# Exercise
Copy the records below exactly, leaving out every picture.

—————

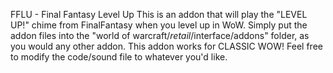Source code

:FFLU - Final Fantasy Level Up
This is an addon that will play the "LEVEL UP!" chime from FinalFantasy when you level up in WoW.
Simply put the addon files into the "world of warcraft/_retail_/interface/addons" folder, as you would
any other addon.
This addon works for CLASSIC WOW!
Feel free to modify the code/sound file to whatever you'd like. 
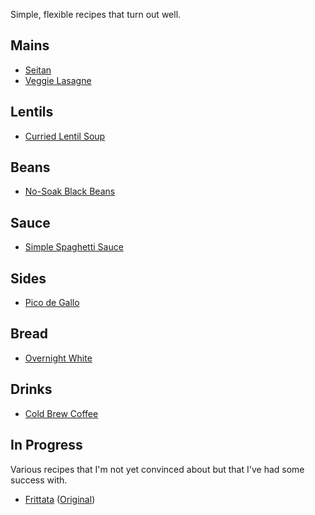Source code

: Simple, flexible recipes that turn out well.

## Mains

* [Seitan](https://nickjalbert.github.io/recipes/mains/seitan)
* [Veggie Lasagne](https://nickjalbert.github.io/recipes/mains/lasagne)

## Lentils

* [Curried Lentil Soup](https://nickjalbert.github.io/recipes/lentils/curried-lentil-soup)

## Beans

* [No-Soak Black Beans](https://nickjalbert.github.io/recipes/beans/no-soak-black-beans)

## Sauce

* [Simple Spaghetti Sauce](https://nickjalbert.github.io/recipes/sauce/simple-spaghetti-sauce)


## Sides

* [Pico de Gallo](https://nickjalbert.github.io/recipes/sides/pico-de-gallo)


## Bread

* [Overnight White](https://nickjalbert.github.io/recipes/bread/overnight-white)

## Drinks

* [Cold Brew Coffee](https://nickjalbert.github.io/recipes/drinks/cold-brew)

## In Progress

Various recipes that I'm not yet convinced about but that I've had some success
with.

* [Frittata](https://github.com/nickjalbert/recipes/blob/master/in_progress/frittata.jpg) ([Original](https://www.reddit.com/r/recipes/comments/4f70mq/easy_breakfast_frittata/))

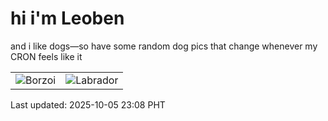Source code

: # hi i'm Leoben

and i like dogs—so have some random dog pics that change whenever my CRON feels like it

|  |  |
|--------|----------|
| ![Borzoi](https://random-dog-vercel.vercel.app/api/random-borzoi?v=1759676892) | ![Labrador](https://random-dog-vercel.vercel.app/api/random-labrador?v=1759676892) |

Last updated: 2025-10-05 23:08 PHT
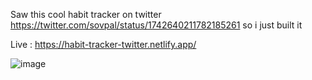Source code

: Saw this cool habit tracker on twitter https://twitter.com/sovpal/status/1742640211782185261 so i just built it 

Live : https://habit-tracker-twitter.netlify.app/


![image](https://github.com/Sushants-Git/Habit-Tracker/assets/100516354/60b45650-b996-496f-9616-213ac68557f2)
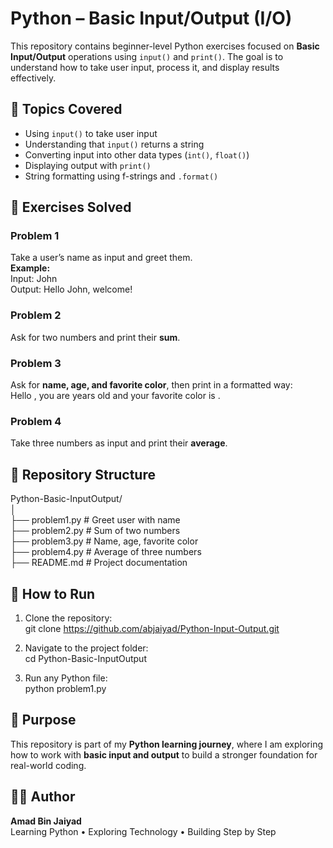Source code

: # Python – Basic Input/Output (I/O)  

This repository contains beginner-level Python exercises focused on **Basic Input/Output** operations using `input()` and `print()`. The goal is to understand how to take user input, process it, and display results effectively.  

## 📌 Topics Covered  
- Using `input()` to take user input  
- Understanding that `input()` returns a string  
- Converting input into other data types (`int()`, `float()`)  
- Displaying output with `print()`  
- String formatting using f-strings and `.format()`  

## 📝 Exercises Solved  

### Problem 1  
Take a user’s name as input and greet them.  
**Example:**  
Input: John  
Output: Hello John, welcome!  

### Problem 2  
Ask for two numbers and print their **sum**.  

### Problem 3  
Ask for **name, age, and favorite color**, then print in a formatted way:  
Hello <name>, you are <age> years old and your favorite color is <color>.  

### Problem 4  
Take three numbers as input and print their **average**.  

## 📂 Repository Structure  
Python-Basic-InputOutput/  
│  
├── problem1.py   # Greet user with name  
├── problem2.py   # Sum of two numbers  
├── problem3.py   # Name, age, favorite color  
├── problem4.py   # Average of three numbers  
├── README.md     # Project documentation  

## 🚀 How to Run  
1. Clone the repository:  
git clone https://github.com/abjaiyad/Python-Input-Output.git  

2. Navigate to the project folder:  
cd Python-Basic-InputOutput  

3. Run any Python file:  
python problem1.py  

## 🎯 Purpose  
This repository is part of my **Python learning journey**, where I am exploring how to work with **basic input and output** to build a stronger foundation for real-world coding.  

## 👨‍💻 Author  
**Amad Bin Jaiyad**  
Learning Python • Exploring Technology • Building Step by Step  

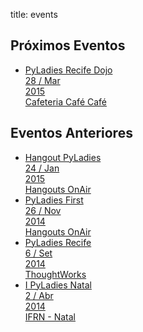 title: events

<div id="archive">
<div class="wrap wrap-events">
<div class="large-12 columns-events">
<h2>Próximos Eventos</h2>
<ul class="grid large-block-grid-6 next-events">


<li>
<a href="www.meetup.com/Women-Who-Code-Recife/events/221390351/" target="_blank">
<div class="month">
PyLadies Recife Dojo
</div>
<div class="day">
28 / Mar
</div>
<div class="year">
2015
</div>
<div class="local">
Cafeteria Café Café
</div>
</a>
</li>

</ul>

<h2>Eventos Anteriores</h2>
<ul class="grid large-block-grid-6 past-events">

<li>
<a href="http://bit.ly/pyladies-hangout" target="_blank">
<div class="month">
Hangout PyLadies
</div>
<div class="day">
24 / Jan
</div>
<div class="year">
2015
</div>
<div class="local">
Hangouts OnAir
</div>
</a>
</li>



<li>
<a href="https://plus.google.com/u/0/events/cfv3qsupe4997jvgqc0fcuc1r04" target="_blank">
<div class="month">
PyLadies First
</div>
<div class="day">
26 / Nov
</div>
<div class="year">
2014
</div>
<div class="local">
Hangouts OnAir
</div>
</a>
</li>



<li>
<a href="" target="_blank">
<div class="month">
PyLadies Recife
</div>
<div class="day">
6 / Set
</div>
<div class="year">
2014
</div>
<div class="local">
ThoughtWorks
</div>
</a>
</li>



<li>
<a href="" target="_blank">
<div class="month">
I PyLadies Natal
</div>
<div class="day">
2 / Abr
</div>
<div class="year">
2014
</div>
<div class="local">
IFRN - Natal
</div>
</a>
</li>

</ul>
</div>
</div>
</div>
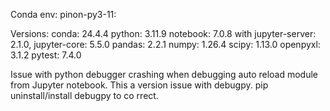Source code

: Conda env: pinon-py3-11:

Versions:
conda: 24.4.4
python: 3.11.9
notebook: 7.0.8 with jupyter-server: 2.1.0, jupyter-core: 5.5.0
pandas: 2.2.1
numpy: 1.26.4
scipy: 1.13.0
openpyxl: 3.1.2
pytest: 7.4.0


Issue with python debugger crashing when debugging auto reload module from Jupyter notebook.  This a version issue with debugpy.  pip uninstall/install debugpy to co
rrect.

—————

# Solution to the exercise
Source code

:FFLU - Final Fantasy Level Up
This is an addon that will play the "LEVEL UP!" chime from FinalFantasy when you level up in WoW.
Simply put the addon files into the "world of warcraft/_retail_/interface/addons" folder, as you would
any other addon.
This addon works for CLASSIC WOW!
Feel free to modify the code/sound file to whatever you'd like. 
Source code

: Simple, flexible recipes that turn out well.

## Mains

* [Seitan](https://nickjalbert.github.io/recipes/mains/seitan)
* [Veggie Lasagne](https://nickjalbert.github.io/recipes/mains/lasagne)

## Lentils

* [Curried Lentil Soup](https://nickjalbert.github.io/recipes/lentils/curried-lentil-soup)

## Beans

* [No-Soak Black Beans](https://nickjalbert.github.io/recipes/beans/no-soak-black-beans)

## Sauce

* [Simple Spaghetti Sauce](https://nickjalbert.github.io/recipes/sauce/simple-spaghetti-sauce)


## Sides

* [Pico de Gallo](https://nickjalbert.github.io/recipes/sides/pico-de-gallo)


## Bread

* [Overnight White](https://nickjalbert.github.io/recipes/bread/overnight-white)

## Drinks

* [Cold Brew Coffee](https://nickjalbert.github.io/recipes/drinks/cold-brew)

## In Progress

Various recipes that I'm not yet convinced about but that I've had some success
with.

* [Frittata](https://github.com/nickjalbert/recipes/blob/master/in_progress/frittata.jpg) ([Original](https://www.reddit.com/r/recipes/comments/4f70mq/easy_breakfast_frittata/))

Source code

: # hi i'm Leoben

and i like dogs—so have some random dog pics that change whenever my CRON feels like it

|  |  |
|--------|----------|
| ![Borzoi](https://random-dog-vercel.vercel.app/api/random-borzoi?v=1759676892) | ![Labrador](https://random-dog-vercel.vercel.app/api/random-labrador?v=1759676892) |

Last updated: 2025-10-05 23:08 PHT
Source code

: Saw this cool habit tracker on twitter https://twitter.com/sovpal/status/1742640211782185261 so i just built it 

Live : https://habit-tracker-twitter.netlify.app/


![image](https://github.com/Sushants-Git/Habit-Tracker/assets/100516354/60b45650-b996-496f-9616-213ac68557f2)
Source code

: # Python – Basic Input/Output (I/O)  

This repository contains beginner-level Python exercises focused on **Basic Input/Output** operations using `input()` and `print()`. The goal is to understand how to take user input, process it, and display results effectively.  

## 📌 Topics Covered  
- Using `input()` to take user input  
- Understanding that `input()` returns a string  
- Converting input into other data types (`int()`, `float()`)  
- Displaying output with `print()`  
- String formatting using f-strings and `.format()`  

## 📝 Exercises Solved  

### Problem 1  
Take a user’s name as input and greet them.  
**Example:**  
Input: John  
Output: Hello John, welcome!  

### Problem 2  
Ask for two numbers and print their **sum**.  

### Problem 3  
Ask for **name, age, and favorite color**, then print in a formatted way:  
Hello <name>, you are <age> years old and your favorite color is <color>.  

### Problem 4  
Take three numbers as input and print their **average**.  

## 📂 Repository Structure  
Python-Basic-InputOutput/  
│  
├── problem1.py   # Greet user with name  
├── problem2.py   # Sum of two numbers  
├── problem3.py   # Name, age, favorite color  
├── problem4.py   # Average of three numbers  
├── README.md     # Project documentation  

## 🚀 How to Run  
1. Clone the repository:  
git clone https://github.com/abjaiyad/Python-Input-Output.git  

2. Navigate to the project folder:  
cd Python-Basic-InputOutput  

3. Run any Python file:  
python problem1.py  

## 🎯 Purpose  
This repository is part of my **Python learning journey**, where I am exploring how to work with **basic input and output** to build a stronger foundation for real-world coding.  

## 👨‍💻 Author  
**Amad Bin Jaiyad**  
Learning Python • Exploring Technology • Building Step by Step  

 title: events

<div id="archive">
<div class="wrap wrap-events">
<div class="large-12 columns-events">
<h2>Próximos Eventos</h2>
<ul class="grid large-block-grid-6 next-events">


<li>
<a href="www.meetup.com/Women-Who-Code-Recife/events/221390351/" target="_blank">
<div class="month">
PyLadies Recife Dojo
</div>
<div class="day">
28 / Mar
</div>
<div class="year">
2015
</div>
<div class="local">
Cafeteria Café Café
</div>
</a>
</li>

</ul>

<h2>Eventos Anteriores</h2>
<ul class="grid large-block-grid-6 past-events">

<li>
<a href="http://bit.ly/pyladies-hangout" target="_blank">
<div class="month">
Hangout PyLadies
</div>
<div class="day">
24 / Jan
</div>
<div class="year">
2015
</div>
<div class="local">
Hangouts OnAir
</div>
</a>
</li>



<li>
<a href="https://plus.google.com/u/0/events/cfv3qsupe4997jvgqc0fcuc1r04" target="_blank">
<div class="month">
PyLadies First
</div>
<div class="day">
26 / Nov
</div>
<div class="year">
2014
</div>
<div class="local">
Hangouts OnAir
</div>
</a>
</li>



<li>
<a href="" target="_blank">
<div class="month">
PyLadies Recife
</div>
<div class="day">
6 / Set
</div>
<div class="year">
2014
</div>
<div class="local">
ThoughtWorks
</div>
</a>
</li>



<li>
<a href="" target="_blank">
<div class="month">
I PyLadies Natal
</div>
<div class="day">
2 / Abr
</div>
<div class="year">
2014
</div>
<div class="local">
IFRN - Natal
</div>
</a>
</li>

</ul>
</div>
</div>
</div>
Source code

: Conda env: pinon-py3-11:

Versions:
conda: 24.4.4
python: 3.11.9
notebook: 7.0.8 with jupyter-server: 2.1.0, jupyter-core: 5.5.0
pandas: 2.2.1
numpy: 1.26.4
scipy: 1.13.0
openpyxl: 3.1.2
pytest: 7.4.0


Issue with python debugger crashing when debugging auto reload module from Jupyter notebook.  This a version issue with debugpy.  pip uninstall/install debugpy to co
rrect.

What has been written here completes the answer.